Denson’s first car and truck models were carved from 2 by 4 lumber when he was growing up on an Arkansas farm. His first motorized model was a plastic, Bigfoot Monster model truck his dad put together. “I thought it would be cool if it moved, so I took motors out of a couple old hair dryers and some small gears and attached them to the wheels,” he recalls. “It ran on D cell batteries.”
After Denson joined the Army, his first duty station was in Germany, where he discovered radio-controlled (RC) toys. When he returned to the U.S. he renewed his hobby, at first buying 1/16-scale toys.
“I realized they weren’t accurate,” he says. “They lacked detail.”
Having operated farm equipment for a neighbor as a teenager, Denson knew the detail that was missing. In 1991 he built his first from-scratch Deere 9610 combine out of wood, with all the exterior features of a real combine.
“I took it to a toy show in 1992, and I could have sold it 10 times over,” says Denson.
Over the next few months he motorized it with a gear head from a battery-powered screwdriver and a toggle switch for going backward and forward. The response at a second toy show in early 1993 encouraged him to keep going. By that fall he had it fully radio-controlled with a rotating reel, rotating auger and a header that could be raised or lowered. It had a better drive system, a swing-out auger, cab lights and other details built into the cab and engine.
Since then, Denson has continued refining and expanding his list of RC models, some scratch-built and others modified from commercial 1/16-scale toys. He gets help from local equipment dealers who appreciate his skills.
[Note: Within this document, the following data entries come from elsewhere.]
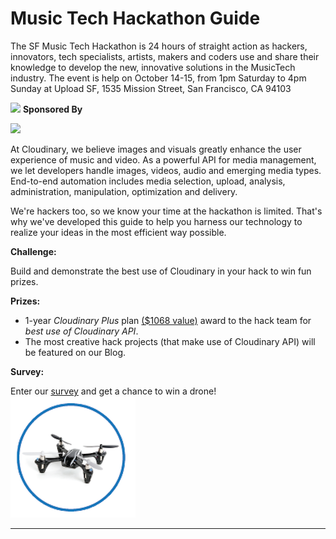 # Music Tech Hackathon Guide

The SF Music Tech Hackathon is 24 hours of straight action as hackers, innovators, tech specialists, artists, makers and coders use and share their knowledge to develop the new, innovative solutions in the MusicTech industry.
 The event is help on October 14-15, from 1pm Saturday to 4pm Sunday at Upload SF, 1535 Mission Street, San Francisco, CA 94103
  
![](http://www.sfmusictech.com/wp-content/uploads/2017/08/hackathon_pageheader-1.png)
**Sponsored By**

![](https://res.cloudinary.com/cloudinary/image/upload/c_scale,w_300/v1/logo/for_white_bg/cloudinary_logo_for_white_bg.png) 

At Cloudinary, we believe images and visuals greatly enhance the user experience of music and video. As a powerful API for media management, we let developers handle images, videos, audio and emerging media types. End-to-end automation includes media selection, upload, analysis, administration, manipulation, optimization and delivery. 

We're hackers too, so we know your time at the hackathon is limited. That's why we've developed this guide to help you harness our technology to realize your ideas in the most efficient way possible.

**Challenge:**

Build and demonstrate the best use of Cloudinary in your hack to win fun prizes.

**Prizes:**

* 1-year _Cloudinary Plus_ plan [\($1068 value\)](https://cloudinary.com/pricing) award to the hack team for _best use of Cloudinary API_.
* The most creative hack projects (that make use of Cloudinary API) will be featured on our Blog.


**Survey:**

Enter our [survey](//hacker-survey.md) and get a chance to win a drone!  
![](/assets/drone.png)
<hr> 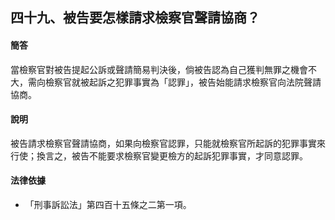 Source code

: ## 四十九、被告要怎樣請求檢察官聲請協商？

#### 簡答

當檢察官對被告提起公訴或聲請簡易判決後，倘被告認為自己獲判無罪之機會不大，需向檢察官就被起訴之犯罪事實為「認罪」，被告始能請求檢察官向法院聲請協商。

#### 說明

被告請求檢察官聲請協商，如果向檢察官認罪，只能就檢察官所起訴的犯罪事實來行使；換言之，被告不能要求檢察官變更檢方的起訴犯罪事實，才同意認罪。

#### 法律依據

* 「刑事訴訟法」第四百十五條之二第一項。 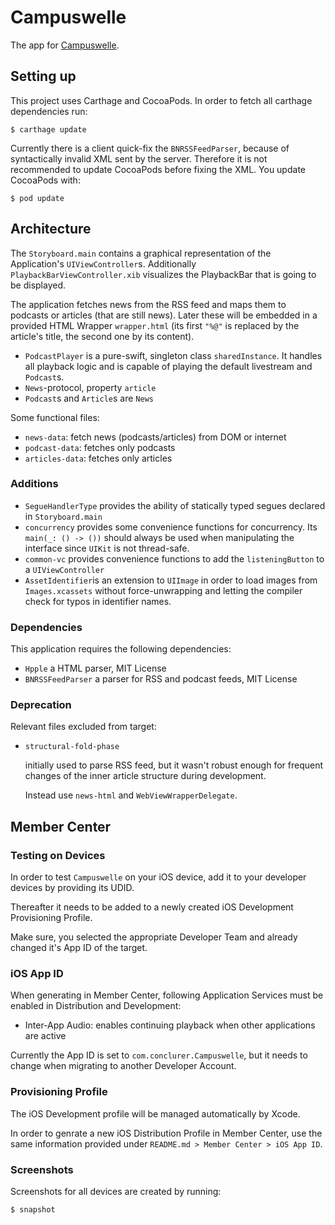 # Campuswelle
The app for [Campuswelle](http://campuswelle.uni-ulm.de).

## Setting up
This project uses Carthage and CocoaPods.
In order to fetch all carthage dependencies run:

`
$ carthage update
`

Currently there is a client quick-fix the `BNRSSFeedParser`, because of syntactically invalid XML sent by the server. Therefore it is not recommended to update CocoaPods before fixing the XML.
You update CocoaPods with:

`
$ pod update
`

## Architecture

The `Storyboard.main` contains a graphical representation of the Application's `UIViewController`s. Additionally `PlaybackBarViewController.xib` visualizes the PlaybackBar that is going to be displayed.

The application fetches news from the RSS feed and maps them to podcasts or articles (that are still news). Later these will be embedded in a provided HTML Wrapper `wrapper.html` (its first `"%@"` is replaced by the article's title, the second one by its content).

- `PodcastPlayer` is a pure-swift, singleton class `sharedInstance`. It handles all playback logic and is capable of playing the default livestream and `Podcast`s.
- `News`-protocol, property `article`
- `Podcast`s and `Article`s are `News`

Some functional files:

- `news-data`: fetch news (podcasts/articles) from DOM or internet
- `podcast-data`: fetches only podcasts
- `articles-data`: fetches only articles

### Additions
- `SegueHandlerType` provides the ability of statically typed segues declared in `Storyboard.main`
- `concurrency` provides some convenience functions for concurrency. Its `main(_: () -> ())` should always be used when manipulating the interface since `UIKit` is not thread-safe.
- `common-vc` provides convenience functions to add the `listeningButton` to a `UIViewController`
- `AssetIdentifier`is an extension to `UIImage` in order to load images from `Images.xcassets` without force-unwrapping and letting the compiler check for typos in identifier names.

### Dependencies
This application requires the following dependencies:

- `Hpple` a HTML parser, MIT License
- `BNRSSFeedParser` a parser for RSS and podcast feeds, MIT License

### Deprecation

Relevant files excluded from target:

- `structural-fold-phase`

	initially used to parse RSS feed, but it wasn't robust enough for frequent changes of the inner article structure during development. 
	
	Instead use `news-html` and `WebViewWrapperDelegate`.
	



## Member Center
### Testing on Devices
In order to test `Campuswelle` on your iOS device, add it  to your developer devices by providing its UDID.

Thereafter it needs to be added to a newly created iOS Development Provisioning Profile.

Make sure, you selected the appropriate Developer Team and already changed it's App ID of the target.

### iOS App ID
When generating in Member Center, following Application Services must be enabled in Distribution and Development:

- Inter-App Audio: enables continuing playback when other applications are active

Currently the App ID is set to `com.conclurer.Campuswelle`, but it needs to change when migrating to another Developer Account.

### Provisioning Profile
The iOS Development profile will be managed automatically by Xcode.

In order to genrate a new iOS Distribution Profile in Member Center, use the same information provided under `README.md > Member Center > iOS App ID`.

### Screenshots

Screenshots for all devices are created by running:

`
$ snapshot
`
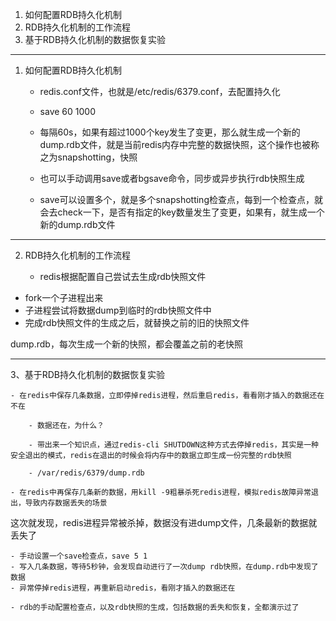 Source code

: 1. 如何配置RDB持久化机制
2. RDB持久化机制的工作流程
3. 基于RDB持久化机制的数据恢复实验

------------------------------------------------------------------------

1. 如何配置RDB持久化机制

	- redis.conf文件，也就是/etc/redis/6379.conf，去配置持久化

	- save 60 1000

	- 每隔60s，如果有超过1000个key发生了变更，那么就生成一个新的dump.rdb文件，就是当前redis内存中完整的数据快照，这个操作也被称之为snapshotting，快照

	- 也可以手动调用save或者bgsave命令，同步或异步执行rdb快照生成

	- save可以设置多个，就是多个snapshotting检查点，每到一个检查点，就会去check一下，是否有指定的key数量发生了变更，如果有，就生成一个新的dump.rdb文件

------------------------------------------------------------------------

2. RDB持久化机制的工作流程

	- redis根据配置自己尝试去生成rdb快照文件
  - fork一个子进程出来
  - 子进程尝试将数据dump到临时的rdb快照文件中
  - 完成rdb快照文件的生成之后，就替换之前的旧的快照文件

dump.rdb，每次生成一个新的快照，都会覆盖之前的老快照

------------------------------------------------------------------------

3、基于RDB持久化机制的数据恢复实验

	- 在redis中保存几条数据，立即停掉redis进程，然后重启redis，看看刚才插入的数据还在不在
	
		- 数据还在，为什么？
	
		- 带出来一个知识点，通过redis-cli SHUTDOWN这种方式去停掉redis，其实是一种安全退出的模式，redis在退出的时候会将内存中的数据立即生成一份完整的rdb快照
	
		- /var/redis/6379/dump.rdb
	
	- 在redis中再保存几条新的数据，用kill -9粗暴杀死redis进程，模拟redis故障异常退出，导致内存数据丢失的场景

这次就发现，redis进程异常被杀掉，数据没有进dump文件，几条最新的数据就丢失了

	- 手动设置一个save检查点，save 5 1
	- 写入几条数据，等待5秒钟，会发现自动进行了一次dump rdb快照，在dump.rdb中发现了数据
	- 异常停掉redis进程，再重新启动redis，看刚才插入的数据还在
	
	- rdb的手动配置检查点，以及rdb快照的生成，包括数据的丢失和恢复，全都演示过了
“They’ll call me to let me know a new model has come in and I might want to take a look,” he says. “I’ll take detailed pictures down to how many bolts are holding the axles together.”
That information comes in handy when he is building. “If I can’t make a model look like the real thing, I won’t,” says Denson.
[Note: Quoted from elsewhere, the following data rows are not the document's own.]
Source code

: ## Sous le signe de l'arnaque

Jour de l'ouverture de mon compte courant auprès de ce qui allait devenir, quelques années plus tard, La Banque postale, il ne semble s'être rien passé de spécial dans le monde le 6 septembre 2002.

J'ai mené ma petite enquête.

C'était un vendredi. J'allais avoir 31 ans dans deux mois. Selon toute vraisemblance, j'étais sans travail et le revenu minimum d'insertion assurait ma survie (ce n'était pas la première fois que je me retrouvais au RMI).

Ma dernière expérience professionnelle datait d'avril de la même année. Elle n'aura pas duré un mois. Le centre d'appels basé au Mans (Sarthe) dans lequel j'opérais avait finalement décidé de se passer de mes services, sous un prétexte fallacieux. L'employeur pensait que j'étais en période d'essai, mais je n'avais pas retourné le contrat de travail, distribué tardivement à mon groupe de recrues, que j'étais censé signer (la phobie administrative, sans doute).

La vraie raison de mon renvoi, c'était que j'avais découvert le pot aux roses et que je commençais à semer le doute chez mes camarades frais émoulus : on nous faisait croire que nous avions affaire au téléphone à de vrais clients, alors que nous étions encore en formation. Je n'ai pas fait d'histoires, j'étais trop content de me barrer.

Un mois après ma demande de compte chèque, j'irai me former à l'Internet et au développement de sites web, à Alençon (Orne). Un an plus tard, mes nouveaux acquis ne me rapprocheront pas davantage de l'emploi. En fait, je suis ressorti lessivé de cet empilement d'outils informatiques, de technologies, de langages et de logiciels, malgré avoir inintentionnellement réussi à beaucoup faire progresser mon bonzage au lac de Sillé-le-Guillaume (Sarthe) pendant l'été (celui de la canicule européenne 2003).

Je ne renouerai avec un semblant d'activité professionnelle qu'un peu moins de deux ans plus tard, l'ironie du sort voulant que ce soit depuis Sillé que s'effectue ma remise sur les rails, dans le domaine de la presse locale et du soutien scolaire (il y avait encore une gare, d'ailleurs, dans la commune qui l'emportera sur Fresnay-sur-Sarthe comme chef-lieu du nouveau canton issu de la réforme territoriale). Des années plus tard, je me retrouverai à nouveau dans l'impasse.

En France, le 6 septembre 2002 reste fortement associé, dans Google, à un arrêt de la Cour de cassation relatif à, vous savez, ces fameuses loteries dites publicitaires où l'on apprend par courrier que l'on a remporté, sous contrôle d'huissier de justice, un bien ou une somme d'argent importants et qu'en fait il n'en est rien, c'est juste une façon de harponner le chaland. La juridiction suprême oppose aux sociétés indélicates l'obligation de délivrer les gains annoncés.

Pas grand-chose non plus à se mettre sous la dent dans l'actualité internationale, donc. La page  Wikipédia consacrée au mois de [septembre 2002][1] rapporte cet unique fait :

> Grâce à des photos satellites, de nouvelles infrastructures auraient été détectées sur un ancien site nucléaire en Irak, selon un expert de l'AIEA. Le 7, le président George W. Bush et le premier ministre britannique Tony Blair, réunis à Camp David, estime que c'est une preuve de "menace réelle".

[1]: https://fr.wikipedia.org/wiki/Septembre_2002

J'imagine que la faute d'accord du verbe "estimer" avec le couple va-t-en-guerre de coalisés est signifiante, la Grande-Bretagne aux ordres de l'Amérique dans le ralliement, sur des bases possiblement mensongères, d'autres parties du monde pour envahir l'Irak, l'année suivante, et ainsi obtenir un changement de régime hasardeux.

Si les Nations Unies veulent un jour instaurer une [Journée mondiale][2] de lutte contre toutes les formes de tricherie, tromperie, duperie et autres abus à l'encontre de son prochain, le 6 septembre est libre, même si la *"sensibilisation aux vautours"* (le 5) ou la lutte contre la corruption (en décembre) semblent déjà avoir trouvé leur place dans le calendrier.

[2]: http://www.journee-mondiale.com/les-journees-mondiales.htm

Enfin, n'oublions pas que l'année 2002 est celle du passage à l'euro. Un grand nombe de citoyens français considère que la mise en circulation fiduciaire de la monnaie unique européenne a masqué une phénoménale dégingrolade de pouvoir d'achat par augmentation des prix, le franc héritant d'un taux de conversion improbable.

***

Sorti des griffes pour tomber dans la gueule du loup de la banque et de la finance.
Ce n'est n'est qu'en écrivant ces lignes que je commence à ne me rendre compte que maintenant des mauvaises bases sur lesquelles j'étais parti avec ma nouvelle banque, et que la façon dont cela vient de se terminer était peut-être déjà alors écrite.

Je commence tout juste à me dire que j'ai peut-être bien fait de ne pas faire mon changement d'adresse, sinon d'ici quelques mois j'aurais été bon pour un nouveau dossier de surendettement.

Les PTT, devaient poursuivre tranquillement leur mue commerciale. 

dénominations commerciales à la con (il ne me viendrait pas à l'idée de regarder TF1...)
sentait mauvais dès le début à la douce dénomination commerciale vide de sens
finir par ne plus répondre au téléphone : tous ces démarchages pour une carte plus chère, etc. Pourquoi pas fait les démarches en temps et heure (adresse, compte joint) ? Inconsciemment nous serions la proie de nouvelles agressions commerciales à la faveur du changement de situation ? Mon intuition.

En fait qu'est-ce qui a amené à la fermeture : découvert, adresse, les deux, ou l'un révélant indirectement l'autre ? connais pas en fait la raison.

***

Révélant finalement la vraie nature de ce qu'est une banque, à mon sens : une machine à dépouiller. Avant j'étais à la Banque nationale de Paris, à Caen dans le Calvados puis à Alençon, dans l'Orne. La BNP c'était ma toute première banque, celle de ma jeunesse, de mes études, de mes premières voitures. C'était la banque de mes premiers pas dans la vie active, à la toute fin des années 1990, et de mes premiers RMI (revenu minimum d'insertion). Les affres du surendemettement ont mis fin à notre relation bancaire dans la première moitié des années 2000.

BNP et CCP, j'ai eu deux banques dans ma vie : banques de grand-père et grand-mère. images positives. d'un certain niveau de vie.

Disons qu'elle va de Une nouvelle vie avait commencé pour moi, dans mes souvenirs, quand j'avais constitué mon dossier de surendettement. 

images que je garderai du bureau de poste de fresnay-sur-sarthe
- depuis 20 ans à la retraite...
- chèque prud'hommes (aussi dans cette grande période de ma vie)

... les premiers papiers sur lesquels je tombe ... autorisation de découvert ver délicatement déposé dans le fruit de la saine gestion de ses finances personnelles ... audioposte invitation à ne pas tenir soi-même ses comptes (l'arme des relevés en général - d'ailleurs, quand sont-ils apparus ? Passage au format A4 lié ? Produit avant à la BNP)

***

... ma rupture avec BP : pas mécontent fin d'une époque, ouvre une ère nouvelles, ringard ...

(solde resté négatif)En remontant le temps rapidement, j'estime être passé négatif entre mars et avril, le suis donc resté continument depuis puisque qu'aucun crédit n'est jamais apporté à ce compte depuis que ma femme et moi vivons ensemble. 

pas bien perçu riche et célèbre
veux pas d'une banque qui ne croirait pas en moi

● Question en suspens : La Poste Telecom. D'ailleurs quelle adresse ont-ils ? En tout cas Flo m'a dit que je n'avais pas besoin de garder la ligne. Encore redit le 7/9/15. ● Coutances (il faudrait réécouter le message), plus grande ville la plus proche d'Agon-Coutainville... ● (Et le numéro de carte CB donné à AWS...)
His favorite model is a radio-controlled, AGCO Terra-Gator 8103 he built from scratch. He still recalls the first day he saw one in a field and realized he was hooked. While on guard duty at an airport after 9/11, he saw a man with an AGCO jacket. Denson, carrying an automatic rifle, stopped him.
“He told me he would give me anything I wanted,” laughs Denson. “I told him what I wanted to do. He was an engineer and later supplied me with 3D drawings, which I sized to match some truck tires I already had.”
As with his other models, this one required a lot of patience as he tried to find parts. He gets about 75 percent of parts from Europe, often fabricating what he can’t find.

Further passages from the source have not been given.